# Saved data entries
○ ○ ○

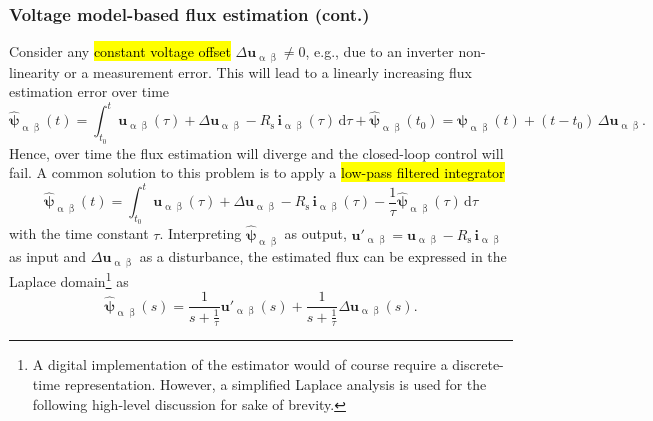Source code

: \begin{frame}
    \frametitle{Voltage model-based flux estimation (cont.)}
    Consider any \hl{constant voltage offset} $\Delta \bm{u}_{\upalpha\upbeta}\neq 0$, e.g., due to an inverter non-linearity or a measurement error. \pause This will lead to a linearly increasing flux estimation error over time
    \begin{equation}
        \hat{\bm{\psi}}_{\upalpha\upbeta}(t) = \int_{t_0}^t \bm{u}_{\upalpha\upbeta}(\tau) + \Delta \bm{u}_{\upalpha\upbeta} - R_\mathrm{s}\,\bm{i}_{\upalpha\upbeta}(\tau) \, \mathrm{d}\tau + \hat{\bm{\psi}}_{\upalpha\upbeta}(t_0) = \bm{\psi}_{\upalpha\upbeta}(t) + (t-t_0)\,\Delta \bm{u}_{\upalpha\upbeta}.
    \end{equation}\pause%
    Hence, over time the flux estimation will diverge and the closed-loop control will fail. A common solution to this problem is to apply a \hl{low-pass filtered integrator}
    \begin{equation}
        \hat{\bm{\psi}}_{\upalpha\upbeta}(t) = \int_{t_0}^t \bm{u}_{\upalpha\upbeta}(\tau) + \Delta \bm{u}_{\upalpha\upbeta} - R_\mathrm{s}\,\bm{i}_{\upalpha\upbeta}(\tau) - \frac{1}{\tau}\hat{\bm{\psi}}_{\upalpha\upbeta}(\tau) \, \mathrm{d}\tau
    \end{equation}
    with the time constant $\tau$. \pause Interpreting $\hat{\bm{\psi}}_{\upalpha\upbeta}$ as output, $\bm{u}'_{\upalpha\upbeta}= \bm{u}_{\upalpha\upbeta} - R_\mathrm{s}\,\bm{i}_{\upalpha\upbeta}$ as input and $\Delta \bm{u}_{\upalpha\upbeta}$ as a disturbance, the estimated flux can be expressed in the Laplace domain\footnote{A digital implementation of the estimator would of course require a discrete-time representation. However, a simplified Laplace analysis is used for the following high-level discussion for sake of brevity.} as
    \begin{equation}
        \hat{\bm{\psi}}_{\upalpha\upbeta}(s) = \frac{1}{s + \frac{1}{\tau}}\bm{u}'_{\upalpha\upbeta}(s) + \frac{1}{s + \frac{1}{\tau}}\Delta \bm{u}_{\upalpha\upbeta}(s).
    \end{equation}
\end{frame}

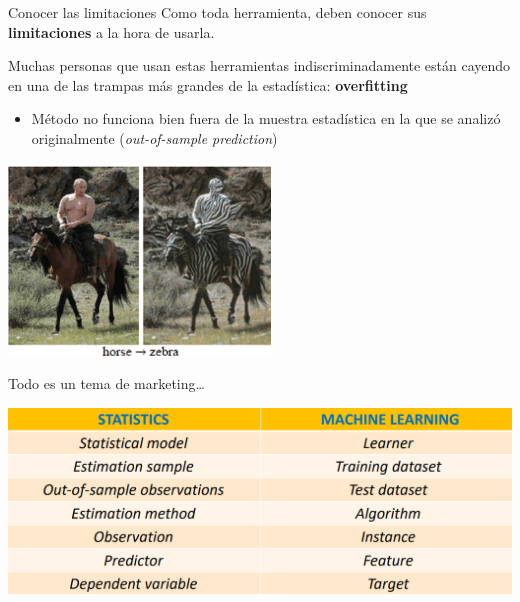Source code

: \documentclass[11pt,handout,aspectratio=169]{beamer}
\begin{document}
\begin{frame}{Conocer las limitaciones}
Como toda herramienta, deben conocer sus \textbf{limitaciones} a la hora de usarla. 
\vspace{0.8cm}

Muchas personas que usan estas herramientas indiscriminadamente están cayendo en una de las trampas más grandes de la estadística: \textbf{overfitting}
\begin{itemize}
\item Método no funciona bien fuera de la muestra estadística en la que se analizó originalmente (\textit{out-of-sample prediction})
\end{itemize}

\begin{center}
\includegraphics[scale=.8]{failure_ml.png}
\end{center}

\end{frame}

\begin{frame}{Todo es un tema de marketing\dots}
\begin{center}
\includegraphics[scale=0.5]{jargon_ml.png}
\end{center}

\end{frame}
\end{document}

○ ○ ○

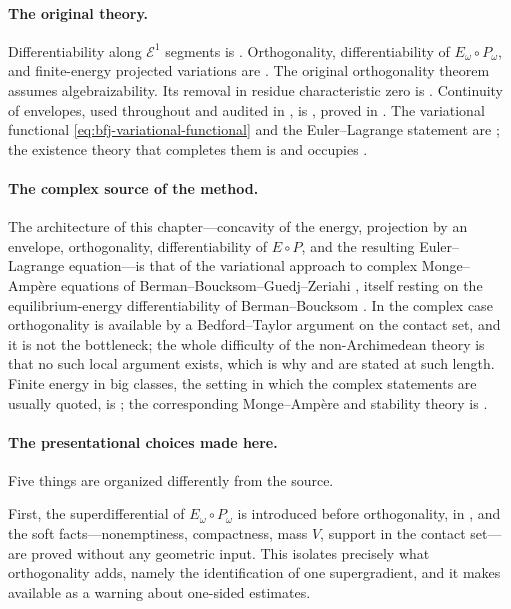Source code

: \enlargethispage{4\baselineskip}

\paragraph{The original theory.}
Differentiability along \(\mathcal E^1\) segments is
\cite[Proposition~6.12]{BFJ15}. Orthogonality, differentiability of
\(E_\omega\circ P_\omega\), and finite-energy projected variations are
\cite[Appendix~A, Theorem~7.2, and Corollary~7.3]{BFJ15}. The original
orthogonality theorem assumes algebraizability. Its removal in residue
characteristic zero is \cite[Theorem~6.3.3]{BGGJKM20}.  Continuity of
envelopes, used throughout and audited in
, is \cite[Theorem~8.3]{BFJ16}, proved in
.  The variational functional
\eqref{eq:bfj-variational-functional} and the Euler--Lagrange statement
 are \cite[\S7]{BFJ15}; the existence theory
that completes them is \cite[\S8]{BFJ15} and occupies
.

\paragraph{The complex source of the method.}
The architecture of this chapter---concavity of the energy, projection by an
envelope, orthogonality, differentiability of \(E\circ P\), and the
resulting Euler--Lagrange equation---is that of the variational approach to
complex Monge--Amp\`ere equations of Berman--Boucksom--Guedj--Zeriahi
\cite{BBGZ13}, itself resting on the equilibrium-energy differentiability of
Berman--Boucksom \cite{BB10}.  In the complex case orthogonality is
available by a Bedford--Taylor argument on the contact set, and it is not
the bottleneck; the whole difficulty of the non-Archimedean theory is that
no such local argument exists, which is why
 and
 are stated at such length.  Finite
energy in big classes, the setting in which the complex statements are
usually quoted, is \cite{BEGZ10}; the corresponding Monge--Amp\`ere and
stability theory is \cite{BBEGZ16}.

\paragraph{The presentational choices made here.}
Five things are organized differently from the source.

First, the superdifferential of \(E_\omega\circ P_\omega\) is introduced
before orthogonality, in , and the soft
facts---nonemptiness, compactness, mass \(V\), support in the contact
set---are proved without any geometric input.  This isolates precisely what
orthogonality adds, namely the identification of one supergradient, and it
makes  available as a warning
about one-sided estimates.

○ ○ ○

# Work required
One number is the whole answer: how many lines in the records contain "scale".

# Your response
2